Work to be completed
Set down all of the data exactly. Pictures stay out of the copy.

Excerpted data
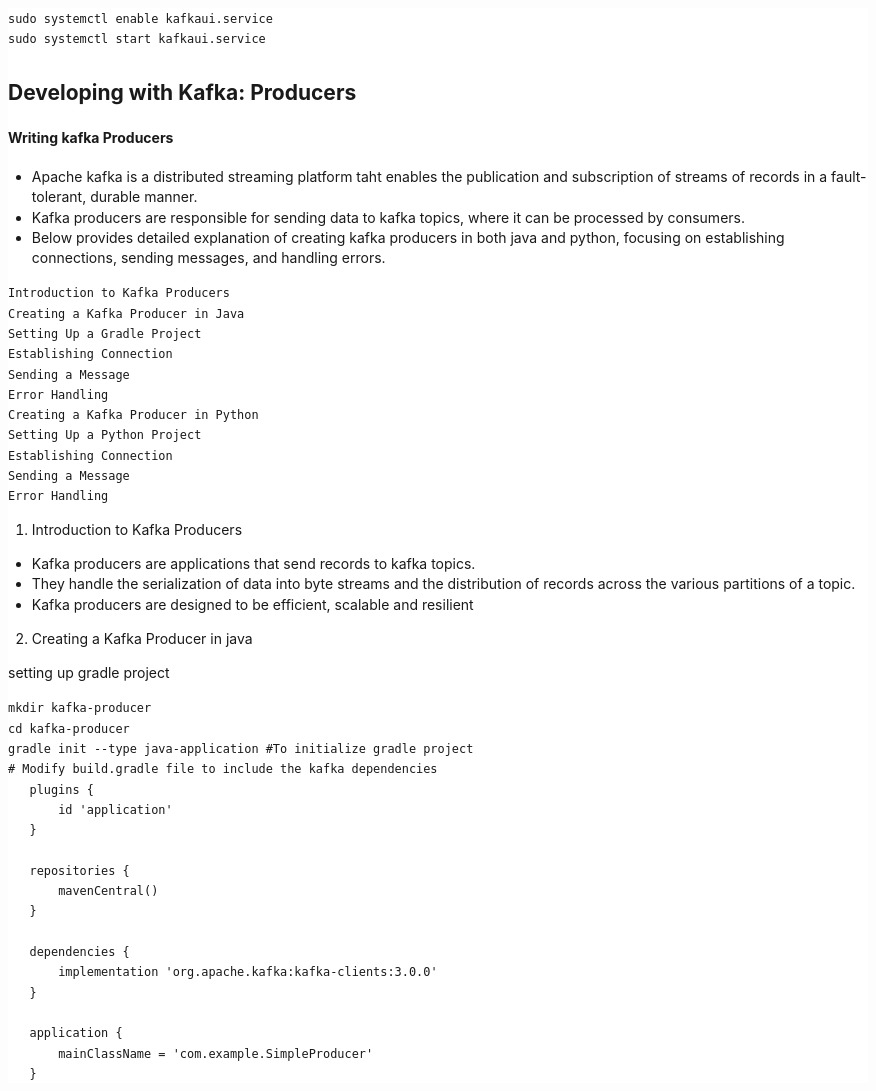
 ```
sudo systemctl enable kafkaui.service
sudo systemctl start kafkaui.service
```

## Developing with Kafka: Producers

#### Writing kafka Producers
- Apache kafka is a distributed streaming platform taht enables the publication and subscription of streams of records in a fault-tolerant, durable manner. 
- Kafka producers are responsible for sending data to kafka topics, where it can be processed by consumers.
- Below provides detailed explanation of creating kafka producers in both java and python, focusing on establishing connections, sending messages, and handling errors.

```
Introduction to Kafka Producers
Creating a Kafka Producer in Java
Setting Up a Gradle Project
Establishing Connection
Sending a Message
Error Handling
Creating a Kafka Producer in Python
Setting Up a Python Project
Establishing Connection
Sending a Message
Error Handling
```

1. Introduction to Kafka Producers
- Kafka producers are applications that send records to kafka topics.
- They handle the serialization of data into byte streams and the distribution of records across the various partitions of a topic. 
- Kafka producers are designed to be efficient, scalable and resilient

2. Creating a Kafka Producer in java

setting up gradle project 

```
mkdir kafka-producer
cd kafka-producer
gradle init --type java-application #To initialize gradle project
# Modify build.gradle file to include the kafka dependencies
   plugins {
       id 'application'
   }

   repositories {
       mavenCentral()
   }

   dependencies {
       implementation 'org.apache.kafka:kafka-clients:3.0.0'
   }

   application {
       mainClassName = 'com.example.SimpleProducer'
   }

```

Response to the exercise
 ```
sudo systemctl enable kafkaui.service
sudo systemctl start kafkaui.service
```

## Developing with Kafka: Producers

#### Writing kafka Producers
- Apache kafka is a distributed streaming platform taht enables the publication and subscription of streams of records in a fault-tolerant, durable manner. 
- Kafka producers are responsible for sending data to kafka topics, where it can be processed by consumers.
- Below provides detailed explanation of creating kafka producers in both java and python, focusing on establishing connections, sending messages, and handling errors.

```
Introduction to Kafka Producers
Creating a Kafka Producer in Java
Setting Up a Gradle Project
Establishing Connection
Sending a Message
Error Handling
Creating a Kafka Producer in Python
Setting Up a Python Project
Establishing Connection
Sending a Message
Error Handling
```

1. Introduction to Kafka Producers
- Kafka producers are applications that send records to kafka topics.
- They handle the serialization of data into byte streams and the distribution of records across the various partitions of a topic. 
- Kafka producers are designed to be efficient, scalable and resilient

2. Creating a Kafka Producer in java

setting up gradle project 

```
mkdir kafka-producer
cd kafka-producer
gradle init --type java-application #To initialize gradle project
# Modify build.gradle file to include the kafka dependencies
   plugins {
       id 'application'
   }

   repositories {
       mavenCentral()
   }

   dependencies {
       implementation 'org.apache.kafka:kafka-clients:3.0.0'
   }

   application {
       mainClassName = 'com.example.SimpleProducer'
   }

```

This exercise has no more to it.